Research in nonwovens is mainly related to the manufacture and use of the fabric in 2D sheet form, although there have been a few reports on the production of 3D nonwovens. We present in this paper a new technology for the production of 3D nonwovens from staple fibres and discuss the design of the fibre flow system using CFD techniques.
Process Design
The process is based on the air-laying principle for web formation and thermal through-air bonding for web consolidation (Figure 1). The fibre-opening unit is based on a roller card. The fibres are dispersed in airflow and carried to perforated 3D moulds. The moulds move across the machine width during web formation and into a separate bonding section for consolidation.
The airflow velocity and pressure distributions in the web forming area are critical for achieving the desired fibre distribution over the 3D mould surface. These can be studied using CFD technology. We used the Fluent CFD package in our study. Figure 2 shows an example of air velocity distribution in various cross sections of the air duct. A variety of 3D shapes can be formed with a controlled fibre distribution within the 3D shell structure by optimising the design of the air duct and the mould chamber, the airflow velocity and also the design of the appropriate airflow control devices. Airflow control is essential because the angle between the airflow and the 3D mould surface varies. It is also important to avoid vortex in the airflow because it will cause fibre entanglement.
Once the 3D web is formed, it is moved into a bonding chamber for consolidation. After evaluating numerous bonding techniques we found that the thermal through-air method was the most appropriate. Similar to the web forming area, the design of the boding chamber is simulated using CFD. However, the simulation of the bonding chamber is more complex because it involves temperature distribution and heat exchange in addition to the velocity and pressure distributions in the web forming area. Because of the heat exchange, time-dependent simulation must be carried out to examine dynamic hot air flow distribution. Figure 3 shows such an example.
The four pictures in Figure 3 show the temperature distribution in the bonding chamber at intervals of 0.2 seconds. The top left picture is at 0.2 seconds after bonding starts. In this particular case, a uniform temperature over the 3D web is achieved after 1 second. Obviously, this is dependent on the airflow velocity and pressure distributions as well as the shape and size of the 3D web.
Experimental Results
Based on CFD simulation study, we built an experimental machine capable of making 3D products directly from staple fibres. We measured the flow parameters experimentally in order to validate the simulation results.
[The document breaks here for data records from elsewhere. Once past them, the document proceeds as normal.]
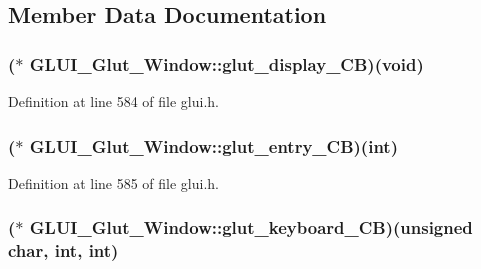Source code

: \subsection{Member Data Documentation}
\hypertarget{class_g_l_u_i___glut___window_a08233e5acd66dc19bf453e423b0cd6c9}{
\subsubsection[{glut\+\_\+display\+\_\+\+C\+B}]{($\ast$ G\+L\+U\+I\+\_\+\+Glut\+\_\+\+Window\+::glut\+\_\+display\+\_\+\+C\+B)({\bf void})}}\label{class_g_l_u_i___glut___window_a08233e5acd66dc19bf453e423b0cd6c9}


Definition at line 584 of file glui.\+h.

\hypertarget{class_g_l_u_i___glut___window_a0f17b9ee70f25c694dfb546b0d2ae6a8}{
\subsubsection[{glut\+\_\+entry\+\_\+\+C\+B}]{($\ast$ G\+L\+U\+I\+\_\+\+Glut\+\_\+\+Window\+::glut\+\_\+entry\+\_\+\+C\+B)({\bf int})}}\label{class_g_l_u_i___glut___window_a0f17b9ee70f25c694dfb546b0d2ae6a8}


Definition at line 585 of file glui.\+h.

\hypertarget{class_g_l_u_i___glut___window_a299ae81dcf534d460bac55a897cf540b}{
\subsubsection[{glut\+\_\+keyboard\+\_\+\+C\+B}]{($\ast$ G\+L\+U\+I\+\_\+\+Glut\+\_\+\+Window\+::glut\+\_\+keyboard\+\_\+\+C\+B)(unsigned char, {\bf int}, {\bf int})}}\label{class_g_l_u_i___glut___window_a299ae81dcf534d460bac55a897cf540b}


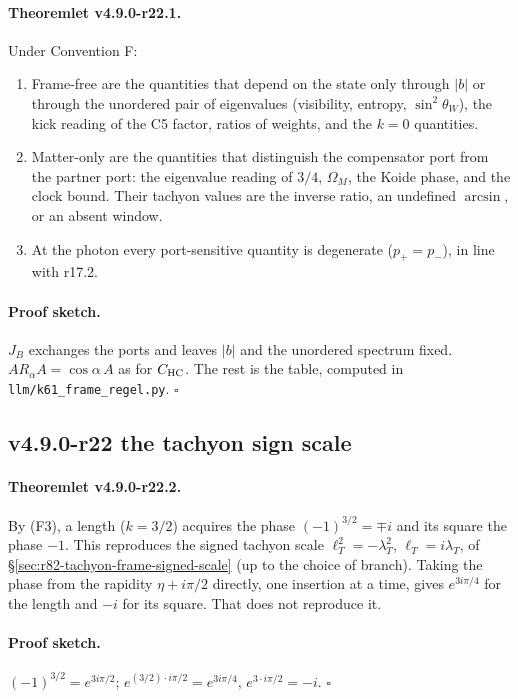 \paragraph{Theoremlet v4.9.0-r22.1.}
Under Convention F:
\begin{enumerate}[leftmargin=2em]
\item[(a)] Frame-free are the quantities that depend on the state only through \(|b|\) or through the unordered pair of
eigenvalues (visibility, entropy, \(\sin^2\theta_W\)), the kick reading of the C5 factor, ratios of weights, and the \(k=0\)
quantities.
\item[(b)] Matter-only are the quantities that distinguish the compensator port from the partner port: the eigenvalue reading
of \(3/4\), \(\Omega_M\), the Koide phase, and the clock bound.  Their tachyon values are the inverse ratio, an undefined
\(\arcsin\), or an absent window.
\item[(c)] At the photon every port-sensitive quantity is degenerate (\(p_+=p_-\)), in line with r17.2.
\end{enumerate}

\paragraph{Proof sketch.}
\(J_B\) exchanges the ports and leaves \(|b|\) and the unordered spectrum fixed.  \(A R_\alpha A=\cos\alpha\,A\) as for \(C_{\mathrm{HC}}\).
The rest is the table, computed in \texttt{llm/k61\_frame\_regel.py}.  \(\square\)

\subsection*{v4.9.0-r22 the tachyon sign scale}
\label{subsec:v490-r22-sign-scale}

\paragraph{Theoremlet v4.9.0-r22.2.}
By (F3), a length (\(k=3/2\)) acquires the phase \((-1)^{3/2}=\mp i\) and its square the phase \(-1\).  This reproduces the signed
tachyon scale \(\ell_T^2=-\lambda_T^2\), \(\ell_T=i\lambda_T\), of \S\ref{sec:r82-tachyon-frame-signed-scale} (up to the choice of
branch).  Taking the phase from the rapidity \(\eta+i\pi/2\) directly, one insertion at a time, gives \(e^{3i\pi/4}\) for the length
and \(-i\) for its square.  That does not reproduce it.

\paragraph{Proof sketch.}
\((-1)^{3/2}=e^{3i\pi/2}\); \(e^{(3/2)\cdot i\pi/2}=e^{3i\pi/4}\), \(e^{3\cdot i\pi/2}=-i\).  \(\square\)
Figure 4 compares the theoretical air velocity distribution (top) around a semi-sphere mould to the experimental data (bottom). The agreement between the two is very satisfactory. Figure 5 compares the theoretical temperature distribution in the bonding chamber (dotted line) to the experimental data (large dots). There is good agreement between the two results. In order to achieve uniform web property, the temperature distribution must be controlled within a very tight range, typically 1 (K). This should also be achieved quickly to reduce the cycle time which determines the production speed of the process. Figure 6 shows an example of a 3D nonwovens structure that was produced using the new technology. Products of various other shapes and web area densities have been successfully produced.
Conclusion
Seamless 3D nonwoven shell products can be produced directly from staple fibres using air-laying and thermal through-air bonding. This can significantly reduce the cost of many products and eliminate the property variation caused by joints.